Many residential complexes have simply made their own arrangements, operating giant generators to provide electricity during power cuts that can last up to 14 hours a day. "In peak summer, you can see smoke rising from apartment blocks like you normally would from factories," says Ajwindera Sandhu, an assistant general manager with the media company DB Corp Ltd., who lives in Gurgaon. "As if the high temperatures weren't enough, residents have to put up with the additional bother of pollution." It has become something of an annual ritual, now, for some irate residents at the height of summer to turn their rage over long power cuts on hapless power company employees, who are beaten up.

The state of the power industry may be typical of the sectors where the government has a disproportionate ownership stake. Some 90% of the power supply comes from government-owned utilities, although reforms have been introduced to attract private investment — the government hopes to upgrade the power infrastructure by raising a whopping $150-200 billion in investment over the next five years. The concern is not simply the comfort of those who have to live through the brutal Delhi summer: To sustain an 8% economic growth rate, India will need to double its power supply in less than five years, which will require a massive expansion in the capacity to generate, transmit and distribute electrcity. Already, power shortage is affecting industrial output. Industry chamber Assocham estimates that production has fallen 25% in February-March this year, and will drop further by 35% between April-July as a result of inadequate power supply. Meanwhile, some 412 million people across the country still have no access to electricity at all. "Instead of reacting to increased demand, the government needs to anticipate growing demand and meet it," says Devtosh Chaturvedi, vice president at infrastructure consultant Feedback Ventures.
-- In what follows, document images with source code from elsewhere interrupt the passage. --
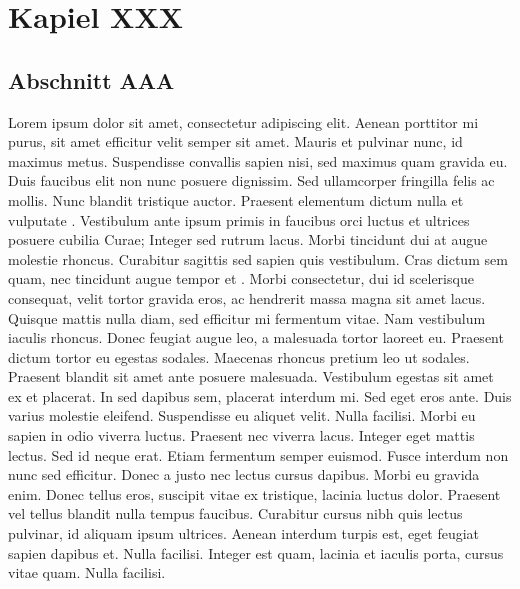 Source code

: 
\chapter{Kapiel XXX}

\section{Abschnitt AAA}

Lorem ipsum dolor sit amet, consectetur adipiscing elit. Aenean porttitor mi purus, sit amet efficitur velit semper sit amet. Mauris et pulvinar nunc, id maximus metus. Suspendisse convallis sapien nisi, sed maximus quam gravida eu. Duis faucibus elit non nunc posuere dignissim. Sed ullamcorper fringilla felis ac mollis. Nunc blandit tristique auctor. Praesent elementum dictum nulla et vulputate \cite{paper0}. Vestibulum ante ipsum primis in faucibus orci luctus et ultrices posuere cubilia Curae; Integer sed rutrum lacus. Morbi tincidunt dui at augue molestie rhoncus. Curabitur sagittis sed sapien quis vestibulum. Cras dictum sem quam, nec tincidunt augue tempor et \cite{kauffels}. Morbi consectetur, dui id scelerisque consequat, velit tortor gravida eros, ac hendrerit massa magna sit amet lacus. Quisque mattis nulla diam, sed efficitur mi fermentum vitae. Nam vestibulum iaculis rhoncus.\newpar
Donec feugiat augue leo, a malesuada tortor laoreet eu. Praesent dictum tortor eu egestas sodales. Maecenas rhoncus pretium leo ut sodales. Praesent blandit sit amet ante posuere malesuada. Vestibulum egestas sit amet ex et placerat. In sed dapibus sem, placerat interdum mi. Sed eget eros ante. Duis varius molestie eleifend. Suspendisse eu aliquet velit. Nulla facilisi. Morbi eu sapien in odio viverra luctus.\newpar
Praesent nec viverra lacus. Integer eget mattis lectus. Sed id neque erat. Etiam fermentum semper euismod. Fusce interdum non nunc sed efficitur. Donec a justo nec lectus cursus dapibus. Morbi eu gravida enim. Donec tellus eros, suscipit vitae ex tristique, lacinia luctus dolor. Praesent vel tellus blandit nulla tempus faucibus. Curabitur cursus nibh quis lectus pulvinar, id aliquam ipsum ultrices. Aenean interdum turpis est, eget feugiat sapien dapibus et. Nulla facilisi. Integer est quam, lacinia et iaculis porta, cursus vitae quam. Nulla facilisi.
New Delhi's government also wants to make sure it puts its best face forward when it hosts the 2010 Commonwealth Games, which has prompted it to sign agreements to buy so much power from neighboring states that it expects to have excess supply available by 2010. That will make life in Delhi more livable. But residents of Gurgaon, Noida, Ghaziabad and Faridabad will have to sweat it out until their own state governments get their act together.